• [Work to be completed]:
Among the lines below, tally those that contain "integration" and respond with the total only.

• [Entries supplied]:

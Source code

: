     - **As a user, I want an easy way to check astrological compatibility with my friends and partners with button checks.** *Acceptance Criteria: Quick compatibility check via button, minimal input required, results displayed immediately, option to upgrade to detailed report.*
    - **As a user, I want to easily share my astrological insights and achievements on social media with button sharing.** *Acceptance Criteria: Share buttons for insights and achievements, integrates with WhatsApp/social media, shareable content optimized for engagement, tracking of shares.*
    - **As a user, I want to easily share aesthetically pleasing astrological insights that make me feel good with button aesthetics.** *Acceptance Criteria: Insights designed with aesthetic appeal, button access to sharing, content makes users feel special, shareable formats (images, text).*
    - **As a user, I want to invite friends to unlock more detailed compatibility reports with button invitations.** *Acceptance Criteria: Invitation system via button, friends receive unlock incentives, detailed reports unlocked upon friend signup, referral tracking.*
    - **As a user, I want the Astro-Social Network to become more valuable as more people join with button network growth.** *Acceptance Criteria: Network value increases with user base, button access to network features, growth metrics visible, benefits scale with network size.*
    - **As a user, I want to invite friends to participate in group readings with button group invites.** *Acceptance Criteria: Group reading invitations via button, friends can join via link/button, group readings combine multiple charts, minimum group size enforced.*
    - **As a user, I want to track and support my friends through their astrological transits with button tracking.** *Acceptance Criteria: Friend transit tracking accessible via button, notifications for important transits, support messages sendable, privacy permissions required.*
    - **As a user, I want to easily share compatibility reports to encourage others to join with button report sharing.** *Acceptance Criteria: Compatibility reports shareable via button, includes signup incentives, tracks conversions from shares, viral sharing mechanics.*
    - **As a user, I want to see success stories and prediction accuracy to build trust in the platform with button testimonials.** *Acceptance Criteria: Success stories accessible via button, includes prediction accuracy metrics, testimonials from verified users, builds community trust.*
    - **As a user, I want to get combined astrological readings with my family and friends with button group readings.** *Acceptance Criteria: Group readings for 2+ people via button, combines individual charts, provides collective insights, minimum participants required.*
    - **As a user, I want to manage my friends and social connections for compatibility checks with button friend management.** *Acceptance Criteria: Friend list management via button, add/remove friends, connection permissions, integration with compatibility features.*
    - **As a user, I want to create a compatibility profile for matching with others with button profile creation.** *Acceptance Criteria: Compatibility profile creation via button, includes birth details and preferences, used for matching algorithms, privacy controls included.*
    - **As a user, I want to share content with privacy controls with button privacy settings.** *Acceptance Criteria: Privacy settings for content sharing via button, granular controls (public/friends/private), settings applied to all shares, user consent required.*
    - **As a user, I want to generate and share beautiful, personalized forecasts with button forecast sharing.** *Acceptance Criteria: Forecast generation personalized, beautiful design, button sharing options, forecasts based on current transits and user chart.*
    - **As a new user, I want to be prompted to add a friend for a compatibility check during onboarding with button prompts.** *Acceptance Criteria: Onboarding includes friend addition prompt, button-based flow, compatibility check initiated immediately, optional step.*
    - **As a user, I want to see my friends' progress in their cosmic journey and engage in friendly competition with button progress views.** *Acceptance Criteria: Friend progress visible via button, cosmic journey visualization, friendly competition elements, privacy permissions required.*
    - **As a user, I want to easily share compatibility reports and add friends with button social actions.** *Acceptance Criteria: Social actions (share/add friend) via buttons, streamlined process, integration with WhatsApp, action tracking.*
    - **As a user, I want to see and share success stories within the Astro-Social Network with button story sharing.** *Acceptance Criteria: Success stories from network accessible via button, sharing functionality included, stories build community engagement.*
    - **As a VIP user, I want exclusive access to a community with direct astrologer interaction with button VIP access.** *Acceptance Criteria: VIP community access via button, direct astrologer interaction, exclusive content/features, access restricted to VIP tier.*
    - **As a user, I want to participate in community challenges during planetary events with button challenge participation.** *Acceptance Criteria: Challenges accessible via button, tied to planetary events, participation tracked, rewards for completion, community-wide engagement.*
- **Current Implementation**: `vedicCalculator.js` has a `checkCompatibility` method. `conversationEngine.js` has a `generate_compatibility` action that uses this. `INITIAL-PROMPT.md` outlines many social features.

• [Answer box]:
2